The discovery, published in the prestigious scientific journal, Nature Genetics, on 26 August 2012, was conducted collaboratively by scientists from the Singapore Eye Research Institute (SERI)/Singapore National Eye Centre (SNEC), Genome Institute of Singapore (GIS), National University of Singapore (NUS), National University Hospital’s Department of Ophthalmology and Tan Tock Seng Hospital.
The team of scientists led an international consortium that carried out a genome-wide association study (GWAS) of 1,854 PACG cases and 9,608 controls of over five sample collections in Asia. They performed validation experiments in another 1,917 PACG cases and 8,943 controls collected from a further six sample collections from around the world. A total of 1,293 Singaporeans with PACG and 8,025 Singaporean controls were enrolled in this study. This work is the first to study PACG genetics using a genome-wide perspective.
This finding confirms the long-standing suspicion of Professor Aung Tin, the lead Principal Investigator of this project, who is Senior Consultant and Head of Glaucoma Service at SNEC, Deputy Executive Director at SERI, and Professor of Ophthalmology at NUS. Prof Aung has worked on PACG for over 10 years and believes from clinical observations that the disease is strongly hereditary.
“This provides further evidence that genetic factors play a role in development of PACG,” said Prof Aung. “It is a major achievement for our Singapore team leading the largest international consortium of doctors and scientists involved in glaucoma research. The results may lead to new insights into disease understanding and open the possibility of novel treatments in the future as well as the potential of early identification of people at risk of the disease.”

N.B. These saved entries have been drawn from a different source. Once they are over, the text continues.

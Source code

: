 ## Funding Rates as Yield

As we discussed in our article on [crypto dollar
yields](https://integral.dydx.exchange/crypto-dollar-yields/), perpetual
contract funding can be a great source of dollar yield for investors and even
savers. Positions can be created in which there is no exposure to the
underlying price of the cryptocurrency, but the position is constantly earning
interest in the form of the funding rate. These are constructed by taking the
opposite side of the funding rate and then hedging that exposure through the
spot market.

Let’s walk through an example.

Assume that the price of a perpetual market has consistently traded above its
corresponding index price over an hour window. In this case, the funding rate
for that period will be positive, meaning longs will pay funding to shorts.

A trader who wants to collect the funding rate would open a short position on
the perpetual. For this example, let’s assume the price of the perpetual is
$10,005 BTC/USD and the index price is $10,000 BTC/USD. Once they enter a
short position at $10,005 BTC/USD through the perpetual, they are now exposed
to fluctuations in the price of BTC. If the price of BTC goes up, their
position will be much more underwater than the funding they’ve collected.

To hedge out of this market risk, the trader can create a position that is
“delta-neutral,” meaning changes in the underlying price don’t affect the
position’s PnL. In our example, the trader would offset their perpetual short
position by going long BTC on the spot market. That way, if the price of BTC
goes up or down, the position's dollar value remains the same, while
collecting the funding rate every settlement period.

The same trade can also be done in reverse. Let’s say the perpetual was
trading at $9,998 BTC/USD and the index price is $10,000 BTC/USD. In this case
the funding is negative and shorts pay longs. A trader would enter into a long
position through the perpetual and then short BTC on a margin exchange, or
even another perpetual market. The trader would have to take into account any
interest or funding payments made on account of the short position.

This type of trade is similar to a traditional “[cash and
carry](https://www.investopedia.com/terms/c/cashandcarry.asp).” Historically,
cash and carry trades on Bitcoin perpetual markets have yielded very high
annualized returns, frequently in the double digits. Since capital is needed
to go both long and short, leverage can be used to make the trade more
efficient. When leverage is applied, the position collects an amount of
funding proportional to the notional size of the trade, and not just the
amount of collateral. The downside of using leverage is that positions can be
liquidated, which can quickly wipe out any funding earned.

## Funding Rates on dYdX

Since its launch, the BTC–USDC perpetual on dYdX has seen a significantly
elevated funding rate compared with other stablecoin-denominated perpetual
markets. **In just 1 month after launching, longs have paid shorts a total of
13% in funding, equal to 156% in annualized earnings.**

The study showcases one of many exciting scientific collaborations between GIS and SERI, and highlights the importance and significant advantages of inter-disciplinary collaborations between the two institutes under such joint efforts. The study was funded primarily by the Translational Clinical Research (TCR) program grant from the National Research Foundation that was awarded to SERI in 2008, as well as other grants from the National Medical Research Council (NMRC), Biomedical Research Council (BMRC), and funding from GIS.

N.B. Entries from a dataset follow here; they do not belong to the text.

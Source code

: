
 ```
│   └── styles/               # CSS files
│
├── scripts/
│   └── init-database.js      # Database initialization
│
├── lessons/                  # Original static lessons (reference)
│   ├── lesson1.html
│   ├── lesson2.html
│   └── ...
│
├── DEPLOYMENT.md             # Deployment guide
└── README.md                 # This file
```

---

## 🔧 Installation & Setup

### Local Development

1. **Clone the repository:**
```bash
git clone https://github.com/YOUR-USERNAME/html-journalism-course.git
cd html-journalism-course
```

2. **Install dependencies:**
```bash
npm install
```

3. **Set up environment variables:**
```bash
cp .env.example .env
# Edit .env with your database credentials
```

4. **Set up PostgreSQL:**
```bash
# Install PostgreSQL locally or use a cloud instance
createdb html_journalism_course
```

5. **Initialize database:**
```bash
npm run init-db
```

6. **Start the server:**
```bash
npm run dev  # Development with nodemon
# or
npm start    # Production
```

GIS Acting Executive Director Prof Ng Huck Hui congratulated the team on the success of the project. “This is an exemplary demonstration of the potential power in genomics being used to dissect complex human diseases with hereditable predispositions. The collaboration between SERI and GIS is synergistic in many broad aspects, and it marries core strengths from both institutions.”

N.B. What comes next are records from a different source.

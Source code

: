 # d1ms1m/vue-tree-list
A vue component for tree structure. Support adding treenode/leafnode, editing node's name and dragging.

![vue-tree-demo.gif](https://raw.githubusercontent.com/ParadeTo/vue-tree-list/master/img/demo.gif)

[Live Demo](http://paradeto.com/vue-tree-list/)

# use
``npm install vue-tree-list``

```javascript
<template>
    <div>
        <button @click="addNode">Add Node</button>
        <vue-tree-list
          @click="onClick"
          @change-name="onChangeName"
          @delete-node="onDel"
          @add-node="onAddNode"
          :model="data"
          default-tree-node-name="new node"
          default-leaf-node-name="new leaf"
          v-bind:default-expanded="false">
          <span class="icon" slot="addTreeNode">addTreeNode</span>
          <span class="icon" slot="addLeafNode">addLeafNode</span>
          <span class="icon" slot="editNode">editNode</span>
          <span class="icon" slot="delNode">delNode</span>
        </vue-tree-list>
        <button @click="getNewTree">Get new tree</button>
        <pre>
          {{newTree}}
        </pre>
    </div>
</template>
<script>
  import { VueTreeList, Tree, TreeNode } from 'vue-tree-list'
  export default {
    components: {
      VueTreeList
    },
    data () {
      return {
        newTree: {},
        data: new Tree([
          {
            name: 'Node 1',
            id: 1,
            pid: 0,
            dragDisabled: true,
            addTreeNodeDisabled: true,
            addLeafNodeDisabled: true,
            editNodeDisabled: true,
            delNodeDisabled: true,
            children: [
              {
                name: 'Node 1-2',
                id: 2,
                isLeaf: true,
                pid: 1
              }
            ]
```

Prof Wong Tien Yin, Executive Director at SERI and Provost’s Chair Professor and Head, Department of Ophthalmology, NUHS, said, “This is a landmark finding, and may potentially change how we view PACG as a disease with genetic links. It highlights how a collective effort from scientists and clinicians and clinician-scientists can unravel diseases of major importance to Singapore. Because this disease is more common in Asians than in the Western populations, such studies will not be done in the US/Europe. This study has to be done in Asia as it is a disease with more implication for Asians. As such, Singapore has led the way forward.”
Dr Khor Chiea Chuen, Principal Investigator, Human Genetics, at GIS added, “Modern genomics is a very powerful tool in dissecting the hereditable basis of common human diseases. It gives all of us a ray of hope, however far-fetched it may be, that one day we will be able to tailor treatments based on individual genetic profile.”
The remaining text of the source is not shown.